The sister Fig trees had not much of anything to spare; they were spreading and growing fast, and their own soil was coarse and stony. The water that had so delicious a sound in coming seemed to leak away before their eager rootlets had more than tasted it; still they would have shared what they had, could they have passed it to their weaker sister. But the water would not go uphill; it ran away down, instead, and the Peach and Plum and Pear trees grew fat with what the Fig trees lacked.

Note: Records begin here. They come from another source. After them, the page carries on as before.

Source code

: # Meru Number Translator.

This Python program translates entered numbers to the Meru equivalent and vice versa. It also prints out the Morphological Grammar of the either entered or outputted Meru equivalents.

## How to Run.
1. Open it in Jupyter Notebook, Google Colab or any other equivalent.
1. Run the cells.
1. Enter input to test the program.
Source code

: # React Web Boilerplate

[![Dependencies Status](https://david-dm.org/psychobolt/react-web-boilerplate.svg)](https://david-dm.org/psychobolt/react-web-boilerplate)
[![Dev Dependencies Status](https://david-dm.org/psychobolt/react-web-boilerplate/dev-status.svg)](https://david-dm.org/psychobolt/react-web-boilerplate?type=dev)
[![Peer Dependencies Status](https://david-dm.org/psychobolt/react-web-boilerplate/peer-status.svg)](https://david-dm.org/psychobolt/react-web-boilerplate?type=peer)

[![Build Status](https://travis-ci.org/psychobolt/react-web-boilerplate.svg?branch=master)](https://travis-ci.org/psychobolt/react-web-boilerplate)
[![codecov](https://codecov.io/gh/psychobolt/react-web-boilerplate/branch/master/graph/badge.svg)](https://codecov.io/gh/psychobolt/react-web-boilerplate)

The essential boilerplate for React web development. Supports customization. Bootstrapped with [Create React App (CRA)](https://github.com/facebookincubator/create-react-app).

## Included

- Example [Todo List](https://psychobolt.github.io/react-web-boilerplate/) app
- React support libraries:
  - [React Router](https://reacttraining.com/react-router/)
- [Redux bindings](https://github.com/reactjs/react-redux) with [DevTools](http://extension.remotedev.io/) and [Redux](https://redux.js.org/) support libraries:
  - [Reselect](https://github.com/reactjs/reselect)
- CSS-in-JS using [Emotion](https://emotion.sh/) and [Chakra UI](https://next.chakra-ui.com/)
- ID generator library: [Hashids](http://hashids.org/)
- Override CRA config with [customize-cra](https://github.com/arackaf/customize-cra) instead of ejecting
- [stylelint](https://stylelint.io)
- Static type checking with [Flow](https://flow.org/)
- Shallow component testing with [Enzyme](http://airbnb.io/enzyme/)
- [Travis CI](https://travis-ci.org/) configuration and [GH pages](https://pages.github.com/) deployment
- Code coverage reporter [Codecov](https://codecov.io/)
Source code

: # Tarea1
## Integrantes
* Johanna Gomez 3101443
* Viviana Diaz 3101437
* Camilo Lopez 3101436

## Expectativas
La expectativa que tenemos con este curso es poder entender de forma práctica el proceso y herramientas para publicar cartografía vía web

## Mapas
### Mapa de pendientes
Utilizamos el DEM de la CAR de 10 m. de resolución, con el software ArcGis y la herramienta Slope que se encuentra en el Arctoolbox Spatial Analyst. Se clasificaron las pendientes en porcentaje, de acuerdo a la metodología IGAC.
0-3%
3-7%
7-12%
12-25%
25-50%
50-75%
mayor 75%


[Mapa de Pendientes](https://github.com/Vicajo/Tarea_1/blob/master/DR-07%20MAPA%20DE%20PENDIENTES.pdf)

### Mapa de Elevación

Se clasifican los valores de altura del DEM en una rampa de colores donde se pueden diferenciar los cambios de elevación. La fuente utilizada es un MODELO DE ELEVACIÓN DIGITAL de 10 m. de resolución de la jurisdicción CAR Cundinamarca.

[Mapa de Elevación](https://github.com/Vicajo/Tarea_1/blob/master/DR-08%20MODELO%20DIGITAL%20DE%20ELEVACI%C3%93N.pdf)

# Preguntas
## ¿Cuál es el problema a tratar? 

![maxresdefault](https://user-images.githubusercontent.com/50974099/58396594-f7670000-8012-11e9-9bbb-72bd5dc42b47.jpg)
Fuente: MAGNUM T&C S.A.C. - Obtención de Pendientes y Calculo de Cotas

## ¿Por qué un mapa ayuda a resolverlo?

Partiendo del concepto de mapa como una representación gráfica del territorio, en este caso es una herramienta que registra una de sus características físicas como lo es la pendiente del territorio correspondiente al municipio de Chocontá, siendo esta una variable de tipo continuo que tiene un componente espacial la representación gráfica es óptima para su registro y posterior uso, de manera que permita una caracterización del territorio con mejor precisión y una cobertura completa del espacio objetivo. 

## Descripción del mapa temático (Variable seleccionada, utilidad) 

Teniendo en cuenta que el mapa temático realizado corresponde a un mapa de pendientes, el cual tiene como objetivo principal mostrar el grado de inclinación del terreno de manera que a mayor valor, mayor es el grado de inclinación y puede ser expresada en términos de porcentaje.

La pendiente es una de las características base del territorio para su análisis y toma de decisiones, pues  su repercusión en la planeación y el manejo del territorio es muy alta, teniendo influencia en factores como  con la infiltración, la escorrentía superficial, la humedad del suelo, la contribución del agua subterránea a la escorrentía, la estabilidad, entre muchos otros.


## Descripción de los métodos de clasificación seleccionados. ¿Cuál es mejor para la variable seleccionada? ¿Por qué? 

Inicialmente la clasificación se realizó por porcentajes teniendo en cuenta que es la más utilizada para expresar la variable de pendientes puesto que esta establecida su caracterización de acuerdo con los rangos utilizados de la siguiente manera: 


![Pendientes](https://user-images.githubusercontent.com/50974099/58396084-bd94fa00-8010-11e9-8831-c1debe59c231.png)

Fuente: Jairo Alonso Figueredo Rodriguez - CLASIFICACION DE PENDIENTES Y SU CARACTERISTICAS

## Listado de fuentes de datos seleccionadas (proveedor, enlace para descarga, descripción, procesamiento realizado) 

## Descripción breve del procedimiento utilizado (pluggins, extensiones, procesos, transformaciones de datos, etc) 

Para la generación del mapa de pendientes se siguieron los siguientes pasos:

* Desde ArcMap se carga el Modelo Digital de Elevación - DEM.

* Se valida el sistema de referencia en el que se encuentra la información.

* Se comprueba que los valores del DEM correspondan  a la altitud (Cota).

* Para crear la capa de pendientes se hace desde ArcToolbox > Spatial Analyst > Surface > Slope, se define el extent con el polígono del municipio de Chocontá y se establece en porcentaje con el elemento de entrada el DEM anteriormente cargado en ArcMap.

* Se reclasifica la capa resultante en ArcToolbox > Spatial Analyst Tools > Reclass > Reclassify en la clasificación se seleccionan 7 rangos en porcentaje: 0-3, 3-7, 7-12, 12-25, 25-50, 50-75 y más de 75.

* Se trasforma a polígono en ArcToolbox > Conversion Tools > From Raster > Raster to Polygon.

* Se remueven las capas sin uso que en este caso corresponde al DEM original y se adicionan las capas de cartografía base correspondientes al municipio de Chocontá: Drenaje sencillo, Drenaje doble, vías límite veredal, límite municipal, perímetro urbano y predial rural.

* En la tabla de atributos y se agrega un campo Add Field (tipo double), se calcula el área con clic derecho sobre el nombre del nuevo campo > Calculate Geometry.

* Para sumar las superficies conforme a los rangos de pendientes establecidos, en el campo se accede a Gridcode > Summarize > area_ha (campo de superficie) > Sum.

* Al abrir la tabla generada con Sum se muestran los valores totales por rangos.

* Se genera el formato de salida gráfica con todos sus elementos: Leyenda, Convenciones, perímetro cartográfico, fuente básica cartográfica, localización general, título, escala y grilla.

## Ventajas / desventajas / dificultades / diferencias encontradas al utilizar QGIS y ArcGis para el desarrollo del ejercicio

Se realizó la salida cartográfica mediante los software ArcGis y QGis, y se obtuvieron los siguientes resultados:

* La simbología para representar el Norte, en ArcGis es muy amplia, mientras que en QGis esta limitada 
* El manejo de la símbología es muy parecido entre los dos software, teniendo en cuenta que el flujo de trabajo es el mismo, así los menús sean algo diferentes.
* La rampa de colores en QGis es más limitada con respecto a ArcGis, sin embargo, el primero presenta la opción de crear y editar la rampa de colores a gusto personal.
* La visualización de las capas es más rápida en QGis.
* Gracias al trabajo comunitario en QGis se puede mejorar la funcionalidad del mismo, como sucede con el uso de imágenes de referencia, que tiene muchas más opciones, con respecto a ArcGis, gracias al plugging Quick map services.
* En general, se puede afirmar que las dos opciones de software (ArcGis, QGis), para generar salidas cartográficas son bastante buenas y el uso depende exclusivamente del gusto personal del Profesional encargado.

“Courage, little sister!” they called to the fainting young tree by the wall. “The morning sun is strong, but soon the shadow of the wood will reach us. Cover thy face and keep a good heart. When our turn shall come, it will be thy turn too; one of us will not bloom without the others.”
It was only February, and the Almond trees stood alone, without a rival in their beauty. They stood in the proudest place in the garden, in full view both from the road and from a high gallery that ran across the front of the house where the Master of the Garden lived. The house faced the west, and whenever the people came out to look at the sunset they admired the beauty of the Almond trees, with their upright shoots, tipped and starred with luminous blossoms, against the deep, rich colors in the west; and when the west faded, as it did every evening, a lamp on a high post by the gate, bigger and brighter than the brightest star, was set burning,—“for what purpose,” thought the Almond trees, “but to show our beauty in the night?” So they watched through the dark hours, and felt the intoxication of the keen light upon them, and marveled at their own shadows on the grass.
They were somewhat troubled because so many of their blossoms were being picked; but the tree that stood nearest the house windows rose on tiptoe, and behold! each gathered spray had been kept for especial honor. Some were grouped in vases in the room, or massed against the chimney-piece; others were set in a silver bowl in the centre of a white table, under a shaded lamp, where a circle of people gazed at them, and every one praised their delicate, sumptuous beauty.
But peepers as well as listeners sometimes learn unpleasant truths about themselves.
“Aren’t we picking too many of these blossoms?” asked the lady of the house. “I’m afraid we are wasting our almond crop.”
“Almond trees will never bear in this climate,” said the Master of the Garden. “Better make the most of the blossoms while they last. The frost will catch them in a week or two.”
So the mother and children gathered the blossoms recklessly,—to save them, they said. Then a snow fall came, and those that had been left on the trees were whiter than ever for one day, and the next day they were dead. Each had died with a black spot at its core, which means the death that has no resurrection in the fruit to come.